> **Information given**:

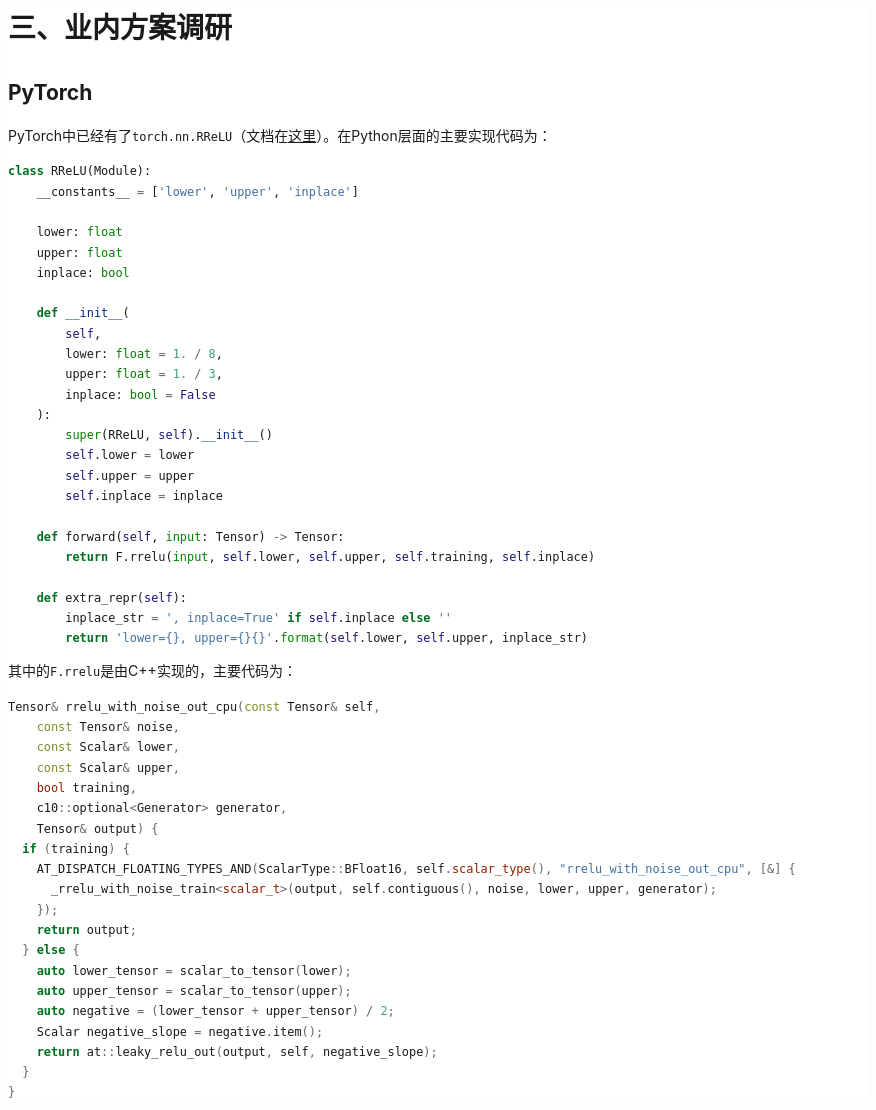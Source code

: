 # 三、业内方案调研
## PyTorch

PyTorch中已经有了`torch.nn.RReLU`（文档在[这里](https://pytorch.org/docs/stable/generated/torch.nn.RReLU.html?highlight=rrelu#torch.nn.RReLU)）。在Python层面的主要实现代码为：

```python
class RReLU(Module):
    __constants__ = ['lower', 'upper', 'inplace']

    lower: float
    upper: float
    inplace: bool

    def __init__(
        self,
        lower: float = 1. / 8,
        upper: float = 1. / 3,
        inplace: bool = False
    ):
        super(RReLU, self).__init__()
        self.lower = lower
        self.upper = upper
        self.inplace = inplace

    def forward(self, input: Tensor) -> Tensor:
        return F.rrelu(input, self.lower, self.upper, self.training, self.inplace)

    def extra_repr(self):
        inplace_str = ', inplace=True' if self.inplace else ''
        return 'lower={}, upper={}{}'.format(self.lower, self.upper, inplace_str)
```

其中的`F.rrelu`是由C++实现的，主要代码为：

```c++
Tensor& rrelu_with_noise_out_cpu(const Tensor& self,
    const Tensor& noise,
    const Scalar& lower,
    const Scalar& upper,
    bool training,
    c10::optional<Generator> generator,
    Tensor& output) {
  if (training) {
    AT_DISPATCH_FLOATING_TYPES_AND(ScalarType::BFloat16, self.scalar_type(), "rrelu_with_noise_out_cpu", [&] {
      _rrelu_with_noise_train<scalar_t>(output, self.contiguous(), noise, lower, upper, generator);
    });
    return output;
  } else {
    auto lower_tensor = scalar_to_tensor(lower);
    auto upper_tensor = scalar_to_tensor(upper);
    auto negative = (lower_tensor + upper_tensor) / 2;
    Scalar negative_slope = negative.item();
    return at::leaky_relu_out(output, self, negative_slope);
  }
}
```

> **Description of the task**:
Transcribe all of the material exactly and leave out its pictures.

> **Result**:
Source code

: # 三、业内方案调研
## PyTorch

PyTorch中已经有了`torch.nn.RReLU`（文档在[这里](https://pytorch.org/docs/stable/generated/torch.nn.RReLU.html?highlight=rrelu#torch.nn.RReLU)）。在Python层面的主要实现代码为：

```python
class RReLU(Module):
    __constants__ = ['lower', 'upper', 'inplace']

    lower: float
    upper: float
    inplace: bool

    def __init__(
        self,
        lower: float = 1. / 8,
        upper: float = 1. / 3,
        inplace: bool = False
    ):
        super(RReLU, self).__init__()
        self.lower = lower
        self.upper = upper
        self.inplace = inplace

    def forward(self, input: Tensor) -> Tensor:
        return F.rrelu(input, self.lower, self.upper, self.training, self.inplace)

    def extra_repr(self):
        inplace_str = ', inplace=True' if self.inplace else ''
        return 'lower={}, upper={}{}'.format(self.lower, self.upper, inplace_str)
```

其中的`F.rrelu`是由C++实现的，主要代码为：

```c++
Tensor& rrelu_with_noise_out_cpu(const Tensor& self,
    const Tensor& noise,
    const Scalar& lower,
    const Scalar& upper,
    bool training,
    c10::optional<Generator> generator,
    Tensor& output) {
  if (training) {
    AT_DISPATCH_FLOATING_TYPES_AND(ScalarType::BFloat16, self.scalar_type(), "rrelu_with_noise_out_cpu", [&] {
      _rrelu_with_noise_train<scalar_t>(output, self.contiguous(), noise, lower, upper, generator);
    });
    return output;
  } else {
    auto lower_tensor = scalar_to_tensor(lower);
    auto upper_tensor = scalar_to_tensor(upper);
    auto negative = (lower_tensor + upper_tensor) / 2;
    Scalar negative_slope = negative.item();
    return at::leaky_relu_out(output, self, negative_slope);
  }
}
```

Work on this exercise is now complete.